[Task brief]:
Below are the records; give again exactly the lines from the one containing "- [ ] mode=all（直列結合）の要約値が JSON と一致" through the one containing "# ExpandOBem", leaving out pictures.

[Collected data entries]

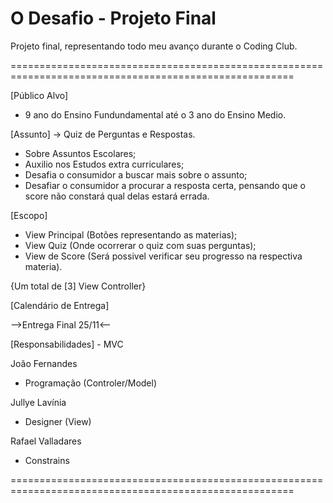 # O Desafio - Projeto Final
Projeto final, representando todo meu avanço durante o Coding Club.

=======================================================================================================

[Público Alvo]
- 9 ano do Ensino Fundundamental até o 3 ano do Ensino Medio.

[Assunto]
-> Quiz de Perguntas e Respostas.
- Sobre Assuntos Escolares;
- Auxilio nos Estudos extra curriculares;
- Desafia o consumidor a buscar mais sobre o assunto;
- Desafiar o consumidor a procurar a resposta certa, pensando que o score não constará qual delas estará errada.

[Escopo]

- View Principal (Botões representando as materias);
- View Quiz (Onde ocorrerar o quiz com suas perguntas);
- View de Score (Será possivel verificar seu progresso na respectiva materia).

{Um total de [3] View Controller}

[Calendário de Entrega]

-->Entrega Final 25/11<--

[Responsabilidades] - MVC

João Fernandes
- Programação (Controler/Model)

Jullye Lavínia
- Designer (View)

Rafael Valladares
- Constrains 

=======================================================================================================
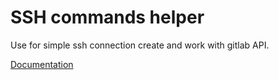 # SSH commands helper

Use for simple ssh connection create and work with gitlab API.

[Documentation](./docs)
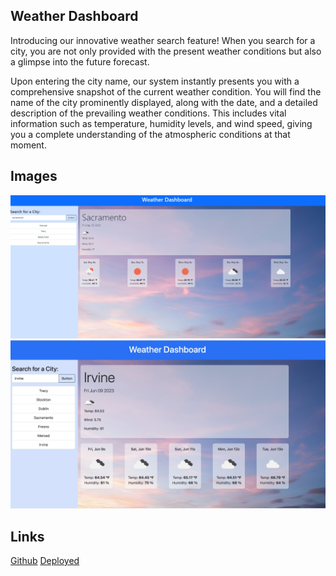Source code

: ## Weather Dashboard

Introducing our innovative weather search feature! When you search for a city, you are not only provided with the present weather conditions but also a glimpse into the future forecast.

Upon entering the city name, our system instantly presents you with a comprehensive snapshot of the current weather condition. You will find the name of the city prominently displayed, along with the date, and a detailed description of the prevailing weather conditions. This includes vital information such as temperature, humidity levels, and wind speed, giving you a complete understanding of the atmospheric conditions at that moment.

## Images
![weather](assets/images/weather.PNG)
![Screenshot](assets/images/screenshot.png)

## Links

[Github](https://github.com/siahmoymajid/Weather-dashboard)
[Deployed](https://siahmoymajid.github.io/Weather-dashboard/)

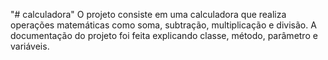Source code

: "# calculadora" 
O projeto consiste em uma calculadora que realiza operações matemáticas como soma, subtração, multiplicação e divisão.
A documentação do projeto foi feita explicando classe, método, parâmetro e variáveis.

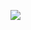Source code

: [![](https://github-readme-stats.vercel.app/api/top-langs/?username=stumburs&exclude_repo=WallpaperGenerator&langs_count=5&layout=compact&theme=transparent)]()

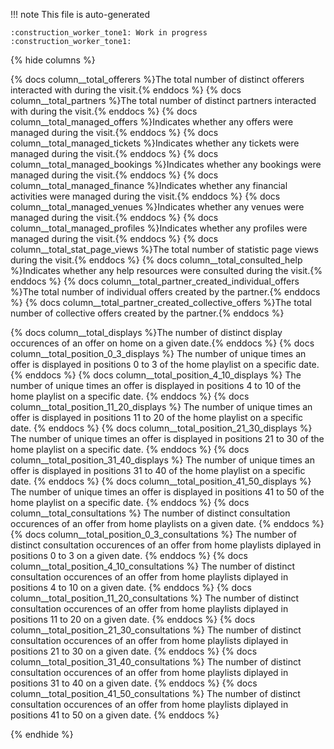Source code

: !!! note
    This file is auto-generated

    :construction_worker_tone1: Work in progress :construction_worker_tone1:

{% hide columns %}

{% docs column__total_offerers %}The total number of distinct offerers interacted with during the visit.{% enddocs %}
{% docs column__total_partners %}The total number of distinct partners interacted with during the visit.{% enddocs %}
{% docs column__total_managed_offers %}Indicates whether any offers were managed during the visit.{% enddocs %}
{% docs column__total_managed_tickets %}Indicates whether any tickets were managed during the visit.{% enddocs %}
{% docs column__total_managed_bookings %}Indicates whether any bookings were managed during the visit.{% enddocs %}
{% docs column__total_managed_finance %}Indicates whether any financial activities were managed during the visit.{% enddocs %}
{% docs column__total_managed_venues %}Indicates whether any venues were managed during the visit.{% enddocs %}
{% docs column__total_managed_profiles %}Indicates whether any profiles were managed during the visit.{% enddocs %}
{% docs column__total_stat_page_views %}The total number of statistic page views during the visit.{% enddocs %}
{% docs column__total_consulted_help %}Indicates whether any help resources were consulted during the visit.{% enddocs %}
{% docs column__total_partner_created_individual_offers %}The total number of individual offers created by the partner.{% enddocs %}
{% docs column__total_partner_created_collective_offers %}The total number of collective offers created by the partner.{% enddocs %}


{% docs column__total_displays %}The number of distinct display occurences of an offer on home on a given date.{% enddocs %}
{% docs column__total_position_0_3_displays %} The number of unique times an offer is displayed in positions 0 to 3 of the home playlist on a specific date. {% enddocs %}
{% docs column__total_position_4_10_displays %} The number of unique times an offer is displayed in positions 4 to 10 of the home playlist on a specific date. {% enddocs %}
{% docs column__total_position_11_20_displays %} The number of unique times an offer is displayed in positions 11 to 20 of the home playlist on a specific date. {% enddocs %}
{% docs column__total_position_21_30_displays %} The number of unique times an offer is displayed in positions 21 to 30 of the home playlist on a specific date. {% enddocs %}
{% docs column__total_position_31_40_displays %} The number of unique times an offer is displayed in positions 31 to 40 of the home playlist on a specific date. {% enddocs %}
{% docs column__total_position_41_50_displays %} The number of unique times an offer is displayed in positions 41 to 50 of the home playlist on a specific date. {% enddocs %}
{% docs column__total_consultations %} The number of distinct consultation occurences of an offer from home playlists on a given date. {% enddocs %}
{% docs column__total_position_0_3_consultations %} The number of distinct consultation occurences of an offer from home playlists diplayed in positions 0 to 3 on a given date. {% enddocs %}
{% docs column__total_position_4_10_consultations %} The number of distinct consultation occurences of an offer from home playlists diplayed in positions 4 to 10 on a given date. {% enddocs %}
{% docs column__total_position_11_20_consultations %} The number of distinct consultation occurences of an offer from home playlists diplayed in positions 11 to 20 on a given date. {% enddocs %}
{% docs column__total_position_21_30_consultations %} The number of distinct consultation occurences of an offer from home playlists diplayed in positions 21 to 30 on a given date. {% enddocs %}
{% docs column__total_position_31_40_consultations %} The number of distinct consultation occurences of an offer from home playlists diplayed in positions 31 to 40 on a given date. {% enddocs %}
{% docs column__total_position_41_50_consultations %} The number of distinct consultation occurences of an offer from home playlists diplayed in positions 41 to 50 on a given date. {% enddocs %}


{% endhide %}
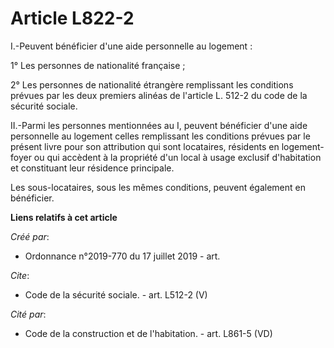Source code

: # Article L822-2

I.-Peuvent bénéficier d'une aide personnelle au logement : 

1° Les personnes de nationalité française ; 

2° Les personnes de nationalité étrangère remplissant les conditions prévues par les deux premiers alinéas de l'article L.
512-2 du code de la sécurité sociale. 

II.-Parmi les personnes mentionnées au I, peuvent bénéficier d'une aide personnelle au logement celles remplissant les
conditions prévues par le présent livre pour son attribution qui sont locataires, résidents en logement-foyer ou qui accèdent
à la propriété d'un local à usage exclusif d'habitation et constituant leur résidence principale. 

Les sous-locataires, sous les mêmes conditions, peuvent également en bénéficier.

**Liens relatifs à cet article**

_Créé par_:

  - Ordonnance n°2019-770 du 17 juillet 2019 - art.

_Cite_:

  - Code de la sécurité sociale. - art. L512-2 (V)

_Cité par_:

  - Code de la construction et de l'habitation. - art. L861-5 (VD)
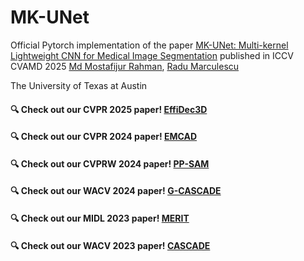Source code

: # MK-UNet

Official Pytorch implementation of the paper [MK-UNet: Multi-kernel Lightweight CNN for Medical Image Segmentation](https://arxiv.org/abs/2509.18493) published in ICCV CVAMD 2025
[Md Mostafijur Rahman](https://mostafij-rahman.github.io/), [Radu Marculescu](https://radum.ece.utexas.edu/)
<p>The University of Texas at Austin</p>

#### 🔍 **Check out our CVPR 2025 paper! [EffiDec3D](https://github.com/SLDGroup/EffiDec3D)**
#### 🔍 **Check out our CVPR 2024 paper! [EMCAD](https://github.com/SLDGroup/EMCAD)** 
#### 🔍 **Check out our CVPRW 2024 paper! [PP-SAM](https://github.com/SLDGroup/PP-SAM)** 
#### 🔍 **Check out our WACV 2024 paper! [G-CASCADE](https://github.com/SLDGroup/G-CASCADE)**
#### 🔍 **Check out our MIDL 2023 paper! [MERIT](https://github.com/SLDGroup/MERIT)**
#### 🔍 **Check out our WACV 2023 paper! [CASCADE](https://github.com/SLDGroup/CASCADE)**
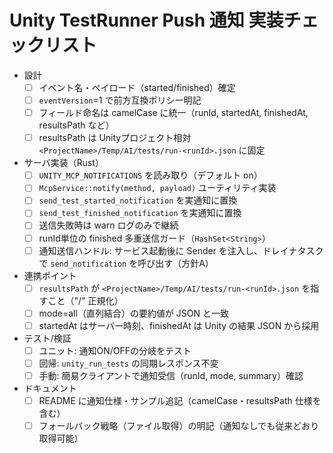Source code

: # Unity TestRunner Push 通知 実装チェックリスト

- 設計
  - [ ] イベント名・ペイロード（started/finished）確定
  - [ ] `eventVersion`=1 で前方互換ポリシー明記
  - [ ] フィールド命名は camelCase に統一（runId, startedAt, finishedAt, resultsPath など）
  - [ ] resultsPath は Unityプロジェクト相対 `<ProjectName>/Temp/AI/tests/run-<runId>.json` に固定

- サーバ実装（Rust）
  - [ ] `UNITY_MCP_NOTIFICATIONS` を読み取り（デフォルト on）
  - [ ] `McpService::notify(method, payload)` ユーティリティ実装
  - [ ] `send_test_started_notification` を実通知に置換
  - [ ] `send_test_finished_notification` を実通知に置換
  - [ ] 送信失敗時は warn ログのみで継続
  - [ ] runId単位の finished 多重送信ガード（`HashSet<String>`）
  - [ ] 通知送信ハンドル: サービス起動後に Sender を注入し、ドレイナタスクで `send_notification` を呼び出す（方針A）

- 連携ポイント
  - [ ] `resultsPath` が `<ProjectName>/Temp/AI/tests/run-<runId>.json` を指すこと（"/" 正規化）
  - [ ] mode=all（直列結合）の要約値が JSON と一致
  - [ ] startedAt はサーバー時刻、finishedAt は Unity の結果 JSON から採用

- テスト/検証
  - [ ] ユニット: 通知ON/OFFの分岐をテスト
  - [ ] 回帰: `unity_run_tests` の同期レスポンス不変
  - [ ] 手動: 簡易クライアントで通知受信（runId, mode, summary）確認

- ドキュメント
  - [ ] README に通知仕様・サンプル追記（camelCase・resultsPath 仕様を含む）
  - [ ] フォールバック戦略（ファイル取得）の明記（通知なしでも従来どおり取得可能）
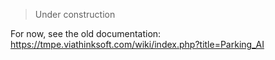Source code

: > Under construction

For now, see the old documentation: https://tmpe.viathinksoft.com/wiki/index.php?title=Parking_AI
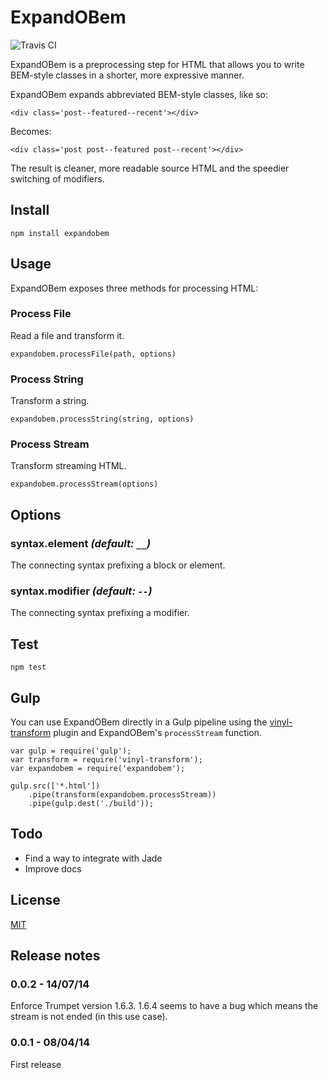 # ExpandOBem

![Travis CI](https://travis-ci.org/juice49/ExpandOBem.svg?branch=master)

ExpandOBem is a preprocessing step for HTML that allows you to write BEM-style classes in a shorter, more expressive manner.

ExpandOBem expands abbreviated BEM-style classes, like so:

	<div class='post--featured--recent'></div>

Becomes:

	<div class='post post--featured post--recent'></div>
	
The result is cleaner, more readable source HTML and the speedier switching of modifiers.

## Install

	npm install expandobem

## Usage

ExpandOBem exposes three methods for processing HTML:

### Process File

Read a file and transform it.

	expandobem.processFile(path, options)

### Process String

Transform a string.

	expandobem.processString(string, options)

### Process Stream

Transform streaming HTML.
	
	expandobem.processStream(options)

## Options

### syntax.element <i>(default: `__`)</i>
The connecting syntax prefixing a block or element.

### syntax.modifier <i>(default: `--`)</i>
The connecting syntax prefixing a modifier.

## Test

	npm test

## Gulp

You can use ExpandOBem directly in a Gulp pipeline using the [vinyl-transform](https://github.com/hughsk/vinyl-transform) plugin and ExpandOBem's `processStream` function.

	var gulp = require('gulp');
	var transform = require('vinyl-transform');
	var expandobem = require('expandobem');
	
	gulp.src(['*.html'])
		.pipe(transform(expandobem.processStream))
		.pipe(gulp.dest('./build'));

## Todo

- Find a way to integrate with Jade
- Improve docs

## License

[MIT](http://opensource.org/licenses/MIT)

## Release notes

### 0.0.2 - 14/07/14
Enforce Trumpet version 1.6.3. 1.6.4 seems to have a bug which means the stream is not ended (in this use case).

### 0.0.1 - 08/04/14
First release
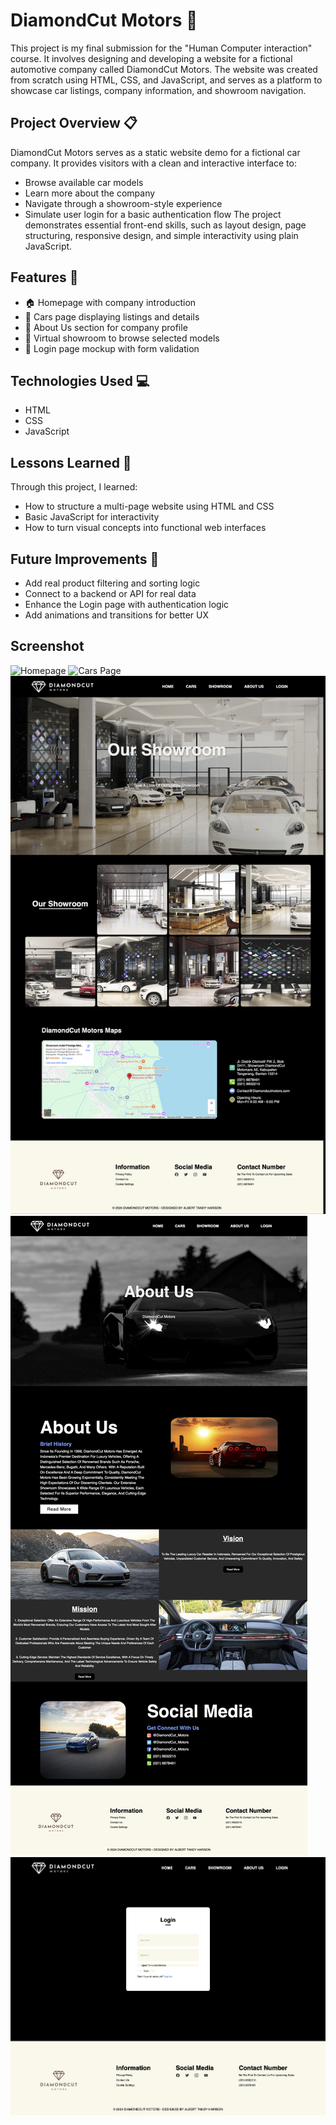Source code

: # DiamondCut Motors 🚗

This project is my final submission for the "Human Computer interaction" course. It involves designing and developing a website for a fictional automotive company called DiamondCut Motors. 
The website was created from scratch using HTML, CSS, and JavaScript, and serves as a platform to showcase car listings, company information, and showroom navigation.

## Project Overview 📋

DiamondCut Motors serves as a static website demo for a fictional car company. It provides visitors with a clean and interactive interface to:
- Browse available car models
- Learn more about the company
- Navigate through a showroom-style experience
- Simulate user login for a basic authentication flow
The project demonstrates essential front-end skills, such as layout design, page structuring, responsive design, and simple interactivity using plain JavaScript.

## Features 🎯
- 🏠 Homepage with company introduction
- 🚗 Cars page displaying listings and details
- 🧾 About Us section for company profile
- 🏢 Virtual showroom to browse selected models
- 🔐 Login page mockup with form validation

## Technologies Used 💻
- HTML
- CSS
- JavaScript
  
## Lessons Learned 🧠

Through this project, I learned:
- How to structure a multi-page website using HTML and CSS
- Basic JavaScript for interactivity
- How to turn visual concepts into functional web interfaces

## Future Improvements 🔧
- Add real product filtering and sorting logic
- Connect to a backend or API for real data
- Enhance the Login page with authentication logic
- Add animations and transitions for better UX

## Screenshot
![Homepage](imagess/image1.png)
![Cars Page](imagess/image2.png)
![Showroom](imagess/image3.png)
![About Us](imagess/image4.png)
![Login Page](imagess/image5.png)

[Output for this exercise]:
  - [ ] mode=all（直列結合）の要約値が JSON と一致
  - [ ] startedAt はサーバー時刻、finishedAt は Unity の結果 JSON から採用

- テスト/検証
  - [ ] ユニット: 通知ON/OFFの分岐をテスト
  - [ ] 回帰: `unity_run_tests` の同期レスポンス不変
  - [ ] 手動: 簡易クライアントで通知受信（runId, mode, summary）確認

- ドキュメント
  - [ ] README に通知仕様・サンプル追記（camelCase・resultsPath 仕様を含む）
  - [ ] フォールバック戦略（ファイル取得）の明記（通知なしでも従来どおり取得可能）
Source code

: > Under construction

For now, see the old documentation: https://tmpe.viathinksoft.com/wiki/index.php?title=Parking_AI
 # ExpandOBem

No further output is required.